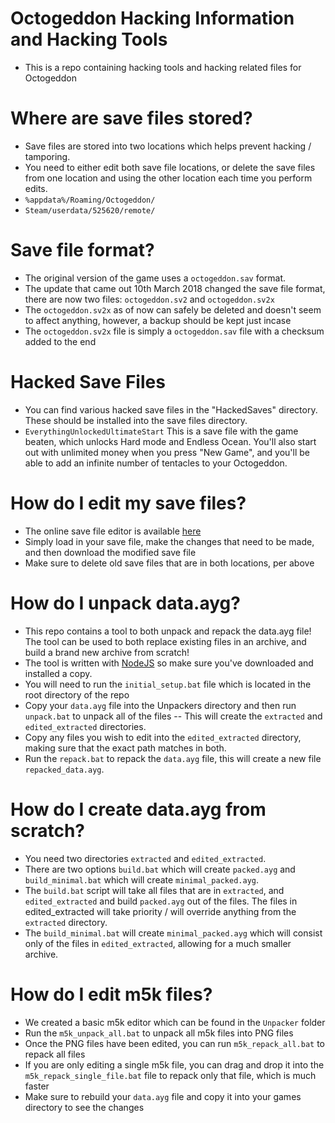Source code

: # Octogeddon Hacking Information and Hacking Tools
 - This is a repo containing hacking tools and hacking related files for Octogeddon

# Where are save files stored?
 - Save files are stored into two locations which helps prevent hacking / tamporing.
 - You need to either edit both save file locations, or delete the save files from one location and using the other location each time you perform edits.
 - `%appdata%/Roaming/Octogeddon/`
 - `Steam/userdata/525620/remote/`

# Save file format?
 - The original version of the game uses a `octogeddon.sav` format.
 - The update that came out 10th March 2018 changed the save file format, there are now two files: `octogeddon.sv2` and `octogeddon.sv2x`
 - The `octogeddon.sv2x` as of now can safely be deleted and doesn't seem to affect anything, however, a backup should be kept just incase
 - The `octogeddon.sv2x` file is simply a `octogeddon.sav` file with a checksum added to the end

# Hacked Save Files
 - You can find various hacked save files in the "HackedSaves" directory. These should be installed into the save files directory.
 - `EverythingUnlockedUltimateStart` This is a save file with the game beaten, which unlocks Hard mode and Endless Ocean. You'll also start out with unlimited money when you press "New Game", and you'll be able to add an infinite number of tentacles to your Octogeddon.

# How do I edit my save files?
 - The online save file editor is available [here](https://ash47.github.io/OctogeddonHacks/SaveEditor/)
 - Simply load in your save file, make the changes that need to be made, and then download the modified save file
 - Make sure to delete old save files that are in both locations, per above

# How do I unpack data.ayg?
 - This repo contains a tool to both unpack and repack the data.ayg file! The tool can be used to both replace existing files in an archive, and build a brand new archive from scratch!
 - The tool is written with [NodeJS](https://nodejs.org/en/download/) so make sure you've downloaded and installed a copy.
 - You will need to run the `initial_setup.bat` file which is located in the root directory of the repo
 - Copy your `data.ayg` file into the Unpackers directory and then run `unpack.bat` to unpack all of the files -- This will create the `extracted` and `edited_extracted` directories.
 - Copy any files you wish to edit into the `edited_extracted` directory, making sure that the exact path matches in both.
 - Run the `repack.bat` to repack the `data.ayg` file, this will create a new file `repacked_data.ayg`.

# How do I create data.ayg from scratch?
 - You need two directories `extracted` and `edited_extracted`.
 - There are two options `build.bat` which will create `packed.ayg` and `build_minimal.bat` which will create `minimal_packed.ayg`.
 - The `build.bat` script will take all files that are in `extracted`, and `edited_extracted` and build `packed.ayg` out of the files. The files in edited_extracted will take priority / will override anything from the `extracted` directory.
 - The `build_minimal.bat` will create `minimal_packed.ayg` which will consist only of the files in `edited_extracted`, allowing for a much smaller archive.

# How do I edit m5k files?
 - We created a basic m5k editor which can be found in the `Unpacker` folder
 - Run the `m5k_unpack_all.bat` to unpack all m5k files into PNG files
 - Once the PNG files have been edited, you can run `m5k_repack_all.bat` to repack all files
 - If you are only editing a single m5k file, you can drag and drop it into the `m5k_repack_single_file.bat` file to repack only that file, which is much faster
 - Make sure to rebuild your `data.ayg` file and copy it into your games directory to see the changes

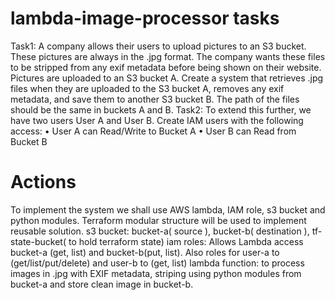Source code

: # lambda-image-processor tasks

Task1: A company allows their users to upload pictures to an S3 bucket. These pictures are always in the .jpg format.
The company wants these files to be stripped from any exif metadata before being shown on their website.
Pictures are uploaded to an S3 bucket A.
Create a system that retrieves .jpg files when they are uploaded to the S3 bucket A, removes any exif metadata,
and save them to another S3 bucket B. The path of the files should be the same in buckets A and B.
Task2: To extend this further, we have two users User A and User B. Create IAM users with the following access:
• User A can Read/Write to Bucket A
• User B can Read from Bucket B

# Actions

To implement the system we shall use AWS lambda, IAM role, s3 bucket and python modules. Terraform modular structure will be used to 
implement reusable solution. 
s3 bucket: bucket-a( source ), bucket-b( destination ), tf-state-bucket( to hold terraform state)
iam roles: Allows Lambda access  bucket-a (get, list) and bucket-b(put, list). Also roles for user-a to (get/list/put/delete) and user-b to (get, list)
lambda function: to process images in .jpg with EXIF metadata, striping using python modules from bucket-a and store clean image in bucket-b.


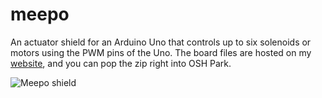 # meepo
An actuator shield for an Arduino Uno that controls up to six solenoids or motors using the PWM pins of the Uno. The board files are hosted on my [website](http://www.ericheep.com/works/meepo), and you can pop the zip right into OSH Park.

![Meepo shield](http://ericheep.com/images/meepo-2.jpg)
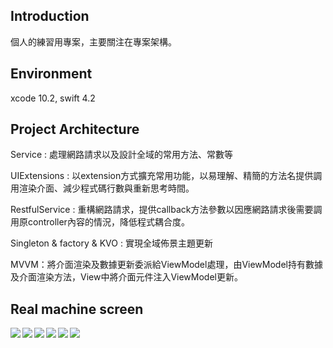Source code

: ## Introduction
個人的練習用專案，主要關注在專案架構。

## Environment
xcode 10.2, swift 4.2

## Project Architecture

Service : 處理網路請求以及設計全域的常用方法、常數等

UIExtensions : 以extension方式擴充常用功能，以易理解、精簡的方法名提供調用渲染介面、減少程式碼行數與重新思考時間。

RestfulService : 重構網路請求，提供callback方法參數以因應網路請求後需要調用原controller內容的情況，降低程式耦合度。

Singleton & factory & KVO : 實現全域佈景主題更新

MVVM：將介面渲染及數據更新委派給ViewModel處理，由ViewModel持有數據及介面渲染方法，View中將介面元件注入ViewModel更新。

## Real machine screen

<img align="left" src="https://github.com/fu06gjo3cl4/screenshots/blob/master/Screenshots/maincontroller.gif"/>

<img align="left" src="https://github.com/fu06gjo3cl4/screenshots/blob/master/Screenshots/personal_management.gif"  />

<img align="left" src="https://github.com/fu06gjo3cl4/screenshots/blob/master/Screenshots/todetect.gif"  />

<img align="left" src="https://github.com/fu06gjo3cl4/screenshots/blob/master/Screenshots/ThemeTypeChangeDemo.gif"  />

<img align="left" src="https://github.com/fu06gjo3cl4/screenshots/blob/master/Screenshots/EditingModeForTableView.gif"  />

<img align="left" src="https://github.com/fu06gjo3cl4/screenshots/blob/master/Screenshots/SwipeableViewControllerWithToggleNavBar.gif"  />
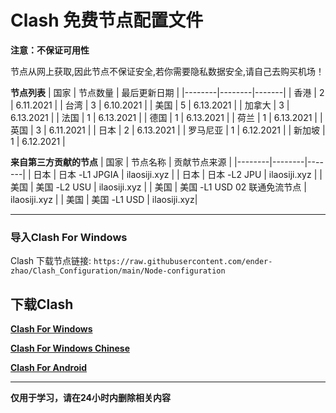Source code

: # Clash 免费节点配置文件

**注意：不保证可用性**

节点从网上获取,因此节点不保证安全,若你需要隐私数据安全,请自己去购买机场！

**节点列表**
| 国家 | 节点数量 | 最后更新日期 |
|--------|--------|-------|
| 香港 | 2 | 6.11.2021 |
| 台湾 | 3 | 6.10.2021 |
| 美国 | 5 | 6.13.2021 |
| 加拿大 | 3 | 6.13.2021 |
| 法国 | 1 | 6.13.2021 |
| 德国 | 1 | 6.13.2021 |
| 荷兰 | 1 | 6.13.2021 |
| 英国 | 3 | 6.11.2021 |
| 日本 | 2 | 6.13.2021 |
| 罗马尼亚 | 1 | 6.12.2021 |
| 新加坡 | 1 | 6.12.2021 |

**来自第三方贡献的节点**
| 国家 | 节点名称 | 贡献节点来源 |
|--------|--------|-------|
| 日本 | 日本 -L1 JPGIA | ilaosiji.xyz |
| 日本 | 日本 -L2 JPU | ilaosiji.xyz |
| 美国 | 美国  -L2 USU | ilaosiji.xyz |
| 美国 | 美国 -L1 USD 02 联通免流节点 | ilaosiji.xyz |
| 美国 | 美国 -L1 USD | ilaosiji.xyz|
***
### 导入Clash For Windows

Clash 下载节点链接: `https://raw.githubusercontent.com/ender-zhao/Clash_Configuration/main/Node-configuration`

## 下载Clash

**[Clash For Windows](https://github.com/Fndroid/clash_for_windows_pkg/releases)**

**[Clash For Windows Chinese](https://github.com/ender-zhao/Clash-for-Windows_Chinese)**

**[Clash For Android](https://play.google.com/store/apps/details?id=com.github.kr328.clash&hl=zh-CN)**

***
**仅用于学习，请在24小时内删除相关内容**


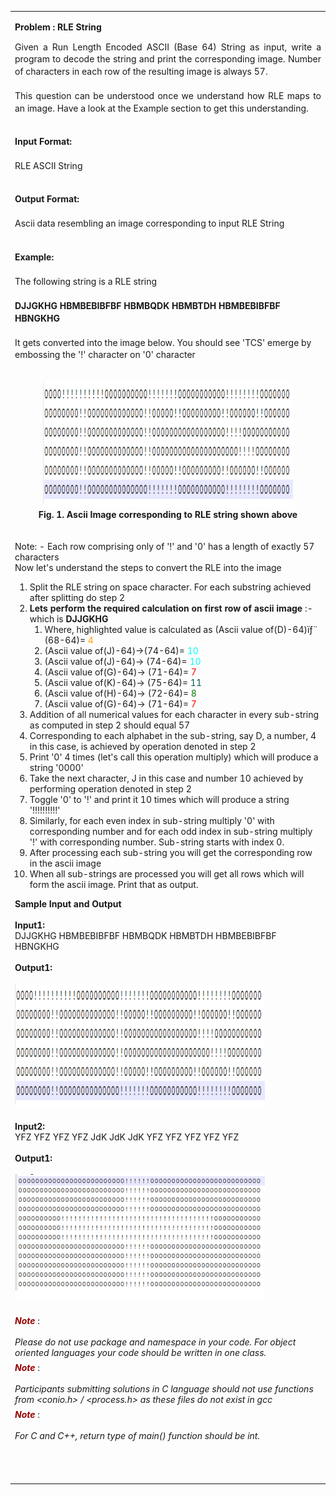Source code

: <html>
  <body>
    <table>
      <tbody>
        <tr>
          <td width="auto" valign="top">
            <div class="border">
              <div class="Section1">
                <p class="MsoNormal" align="center" style="text-align: left">
                  <b style="mso-bidi-font-weight: normal">
                    <span class="problem">Problem : RLE String
                      <o:p>
                      </o:p>
                    </span>
                  </b>
                </p>
                <p class="western" align="JUSTIFY" style="line-height: 140%; margin-bottom: 0in;">
                  Given a Run Length Encoded ASCII (Base 64) String as input, write a program to decode the string and print the corresponding image. Number of characters in each row of the resulting image is always 57.
                  <br>
                  <br>
                  This question can be understood once we understand how RLE maps to an image. Have a look at the Example section to get this understanding.
                  <br> 
                  <br>
                </p>
                <p style="line-height: 140%;">
                  <b>Input Format:
                  </b> 
                  <br>
                  <br>RLE ASCII String
                  <br>
                  <br>
                </p>
                <p style="line-height: 140%;">
                  <b>Output Format:
                  </b> 
                  <br> 
                  <br>
                  Ascii data resembling an image corresponding to input RLE String
                  <br> 
                  <br>
                </p>
                <p style="line-height: 140%;">
                  <b>Example:
                  </b> 
                  <br> 
                  <br>
                  The following string is a RLE string
                  <br> 
                  <br>
                  <b>DJJGKHG HBMBEBIBFBF HBMBQDK HBMBTDH HBMBEBIBFBF HBNGKHG
                  </b>
                  <br>
                  <br>
                  It gets converted into the image below. You should see 'TCS' emerge by embossing the '!' character on '0' character
                  <br>
                  <br>
                </p>
                <div style="text-align:center"> 
                  <img src="files/rle1.png" height="200px" width="400px">
                  <br>
                  <b>Fig. 1. Ascii Image corresponding to RLE string shown above
                  </b>
                </div>
                <br>
                <br>
                Note: - Each row comprising only of '!' and '0' has a length of exactly 57 characters
                <br>Now let's understand the steps to convert the RLE into the image
                <ol>
                  <li>Split the RLE string on space character. For each substring achieved after splitting do step 2
                  </li>
                  <li>
                    <b>Lets perform the required calculation on first row of ascii image
                    </b>:- which is 
                    <b>DJJGKHG
                    </b>
                    <ol>
                      <li>Where, highlighted value is calculated as (Ascii value of(D)-64)ïƒ¨ (68-64)=
                        <font color="orange">4
                        </font>
                      </li>
                      <li>(Ascii value of(J)-64)-&gt;(74-64)=
                        <font color="Cyan">10
                        </font>
                      </li>
                      <li>(Ascii value of(J)-64)-&gt; (74-64)=
                        <font color="Cyan">10
                        </font>
                      </li>
                      <li>(Ascii value of(G)-64)-&gt; (71-64)=
                        <font color="red">7
                        </font>
                      </li>
                      <li>(Ascii value of(K)-64)-&gt; (75-64)=
                        <font color="rgb(255,215,0)">11
                        </font>
                      </li>
                      <li>(Ascii value of(H)-64)-&gt; (72-64)=
                        <font color="green">8
                        </font>
                      </li>
                      <li>(Ascii value of(G)-64)-&gt; (71-64)=
                        <font color="red">7
                        </font>
                      </li>
                    </ol>
                  </li>
                  <li>Addition of all numerical values for each character in every sub-string as computed in step 2 should equal 57
                  </li>
                  <li>Corresponding to each alphabet in the sub-string, say D, a number, 4 in this case, is achieved by operation denoted in step 2
                  </li>
                  <li>Print '0' 4 times (let's call this operation multiply) which will produce a string '0000'
                  </li>
                  <li>Take the next character, J in this case and number 10 achieved by performing operation denoted in step 2
                  </li>
                  <li>Toggle '0' to '!' and print it 10 times which will produce a string '!!!!!!!!!!'
                  </li>
                  <li>Similarly, for each even index in sub-string multiply '0' with corresponding number and for each odd index in sub-string multiply '!' with corresponding number. Sub-string starts with index 0.
                  </li>
                  <li>After processing each sub-string you will get the corresponding row in the ascii image
                  </li>
                  <li>When all sub-strings are processed you will get all rows which will form the ascii image. Print that as output.
                  </li>
                </ol>
                <p>
                </p>
                <p>
                </p>
                <a>
                  <b>Sample Input and Output
                  </b>
                </a>
                <a>
                  <br> 
                  <br>
                  <b>Input1:
                  </b>		
                  <br>
                  DJJGKHG HBMBEBIBFBF HBMBQDK HBMBTDH HBMBEBIBFBF HBNGKHG
                  <br>
                  <br>
                  <b>Output1:
                  </b>
                  <br>
                  <br>
                  <img src="files/rle1.png" height="200px" width="400px">
                  <br> 
                  <br>
                  <b>Input2:
                  </b>		
                  <br>
                  YFZ YFZ YFZ YFZ JdK JdK JdK YFZ YFZ YFZ YFZ YFZ
                  <br>
                  <br>
                  <b>Output1:
                  </b>
                  <br>
                  <br>
                  <img src="files/rle2.png" height="200px" width="400px">
                  <br> 
                  <br>
                </a>
              </div>
              <a>
                <div class="note">
                  <p class="western" style="margin-top: 0.07in; margin-bottom: 0in; widows: 2; orphans: 2">
                    <font color="#950000">
                      <i>
                        <b>Note
                        </b>
                      </i>
                    </font>:
                    <br> 
                    <br>
                    <i> Please do not use package and namespace in your code.
                      For object oriented languages your code should be written in
                      one class.
                    </i>
                  </p>
                  <p class="western" style="margin-top: 0.07in; margin-bottom: 0in; widows: 2; orphans: 2">
                    <font color="#950000">
                      <i>
                        <b>Note
                        </b>
                      </i>
                    </font>:
                    <br> 
                    <br>
                    <i>Participants submitting solutions in C language should
                      not use functions from &lt;conio.h&gt; / &lt;process.h&gt; as
                      these files do not exist in gcc
                    </i>
                  </p>
                  <p class="western" style="margin-top: 0.07in; margin-bottom: 0in; widows: 2; orphans: 2">
                    <font color="#950000">
                      <i>
                        <b>Note
                        </b>
                      </i>
                    </font>:
                    <br> 
                    <br>
                    <i>For C and C++, return type of main() function should be
                      int.
                    </i>
                  </p>
                  <br> 
                  <br>
                  <p class="western" align="JUSTIFY" style="margin-bottom: 0in">
                    <br>
                  </p>
                </div>
              </a>
            </div></td>
        </tr>
      </tbody>
    </table>
  </body>
</html>
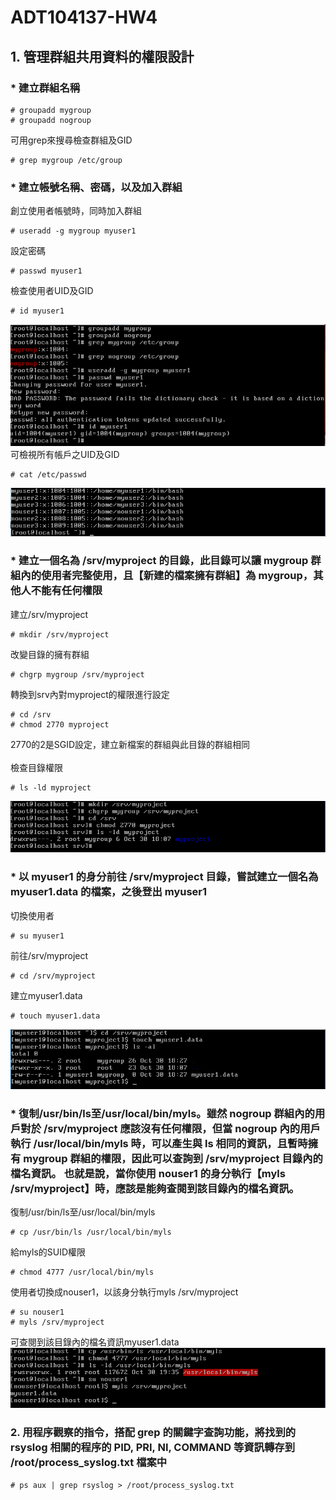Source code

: # ADT104137-HW4
## 1. 管理群組共用資料的權限設計
### * 建立群組名稱
<pre><code># groupadd mygroup
# groupadd nogroup</code></pre>
可用grep來搜尋檢查群組及GID
<pre><code># grep mygroup /etc/group</code></pre>
### * 建立帳號名稱、密碼，以及加入群組
創立使用者帳號時，同時加入群組
<pre><code># useradd -g mygroup myuser1</code></pre>
設定密碼
<pre><code># passwd myuser1</code></pre>
檢查使用者UID及GID
<pre><code># id myuser1</code></pre>
![01](pic3/01.PNG)<br/>
可檢視所有帳戶之UID及GID
<pre><code># cat /etc/passwd</code></pre>
![02](pic3/02.PNG)
### * 建立一個名為 /srv/myproject 的目錄，此目錄可以讓 mygroup 群組內的使用者完整使用，且【新建的檔案擁有群組】為 mygroup，其他人不能有任何權限
建立/srv/myproject
<pre><code># mkdir /srv/myproject</code></pre>
改變目錄的擁有群組
<pre><code># chgrp mygroup /srv/myproject</code></pre>
轉換到srv內對myproject的權限進行設定
<pre><code># cd /srv
# chmod 2770 myproject</code></pre>
2770的2是SGID設定，建立新檔案的群組與此目錄的群組相同<br/>
<br/>
檢查目錄權限
<pre><code># ls -ld myproject</code></pre>
![03](pic3/03.PNG)
### * 以 myuser1 的身分前往 /srv/myproject 目錄，嘗試建立一個名為 myuser1.data 的檔案，之後登出 myuser1
切換使用者
<pre><code># su myuser1</code></pre>
前往/srv/myproject
<pre><code># cd /srv/myproject</code></pre>
建立myuser1.data
<pre><code># touch myuser1.data</code></pre>
![04](pic3/04.PNG)
### * 復制/usr/bin/ls至/usr/local/bin/myls。雖然 nogroup 群組內的用戶對於 /srv/myproject 應該沒有任何權限，但當 nogroup 內的用戶執行 /usr/local/bin/myls 時，可以產生與 ls 相同的資訊，且暫時擁有 mygroup 群組的權限，因此可以查詢到 /srv/myproject 目錄內的檔名資訊。 也就是說，當你使用 nouser1 的身分執行【myls /srv/myproject】時，應該是能夠查閱到該目錄內的檔名資訊。
復制/usr/bin/ls至/usr/local/bin/myls
<pre><code># cp /usr/bin/ls /usr/local/bin/myls</code></pre>
給myls的SUID權限
<pre><code># chmod 4777 /usr/local/bin/myls</code></pre>
使用者切換成nouser1，以該身分執行myls /srv/myproject
<pre><code># su nouser1
# myls /srv/myproject</code></pre>
可查閱到該目錄內的檔名資訊myuser1.data
![05](pic3/05.PNG)
### 2. 用程序觀察的指令，搭配 grep 的關鍵字查詢功能，將找到的 rsyslog 相關的程序的 PID, PRI, NI, COMMAND 等資訊轉存到 /root/process_syslog.txt 檔案中
<pre><code># ps aux | grep rsyslog > /root/process_syslog.txt</code></pre>

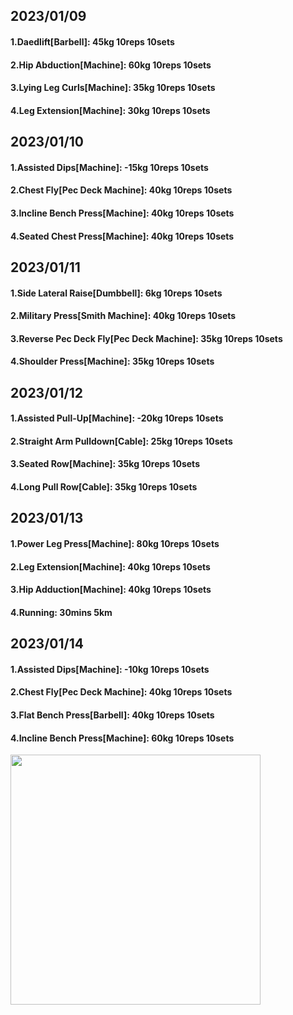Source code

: ## 2023/01/09
#### 1.Daedlift\[Barbell\]: 45kg 10reps 10sets
#### 2.Hip Abduction\[Machine\]: 60kg 10reps 10sets
#### 3.Lying Leg Curls\[Machine\]: 35kg 10reps 10sets
#### 4.Leg Extension\[Machine\]: 30kg 10reps 10sets

## 2023/01/10
#### 1.Assisted Dips\[Machine\]: -15kg 10reps 10sets
#### 2.Chest Fly\[Pec Deck Machine\]: 40kg 10reps 10sets
#### 3.Incline Bench Press\[Machine\]: 40kg 10reps 10sets
#### 4.Seated Chest Press\[Machine\]: 40kg 10reps 10sets

## 2023/01/11
#### 1.Side Lateral Raise\[Dumbbell\]: 6kg 10reps 10sets
#### 2.Military Press\[Smith Machine\]: 40kg 10reps 10sets
#### 3.Reverse Pec Deck Fly\[Pec Deck Machine\]: 35kg 10reps 10sets
#### 4.Shoulder Press\[Machine\]: 35kg 10reps 10sets

## 2023/01/12
#### 1.Assisted Pull-Up\[Machine\]: -20kg 10reps 10sets
#### 2.Straight Arm Pulldown\[Cable\]: 25kg 10reps 10sets
#### 3.Seated Row\[Machine\]: 35kg 10reps 10sets
#### 4.Long Pull Row\[Cable\]: 35kg 10reps 10sets

## 2023/01/13
#### 1.Power Leg Press\[Machine\]: 80kg 10reps 10sets
#### 2.Leg Extension\[Machine\]: 40kg 10reps 10sets
#### 3.Hip Adduction\[Machine\]: 40kg 10reps 10sets
#### 4.Running: 30mins 5km

## 2023/01/14
#### 1.Assisted Dips\[Machine\]: -10kg 10reps 10sets
#### 2.Chest Fly\[Pec Deck Machine\]: 40kg 10reps 10sets
#### 3.Flat Bench Press\[Barbell\]: 40kg 10reps 10sets
#### 4.Incline Bench Press\[Machine\]: 60kg 10reps 10sets

<img src='../_resources/__071.png' width='400px' />
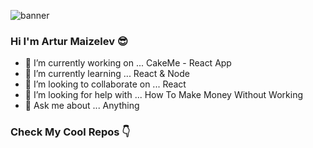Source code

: ![banner](https://i.ibb.co/5rjw46q/Corporate-Website-Facebook-Cover.png)    

### Hi I'm Artur Maizelev 😎

- 🔭 I’m currently working on ... CakeMe - React App
- 🌱 I’m currently learning ... React & Node
- 👯 I’m looking to collaborate on ... React
- 🤔 I’m looking for help with ...  How To Make Money Without Working
- 💬 Ask me about ... Anything 

### Check My Cool Repos 👇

* * * * * * *

> PROMPT: For every line above with the word "ericheep" in it, make a copy.

> THE COMPLETED TASK:
An actuator shield for an Arduino Uno that controls up to six solenoids or motors using the PWM pins of the Uno. The board files are hosted on my [website](http://www.ericheep.com/works/meepo), and you can pop the zip right into OSH Park.
![Meepo shield](http://ericheep.com/images/meepo-2.jpg)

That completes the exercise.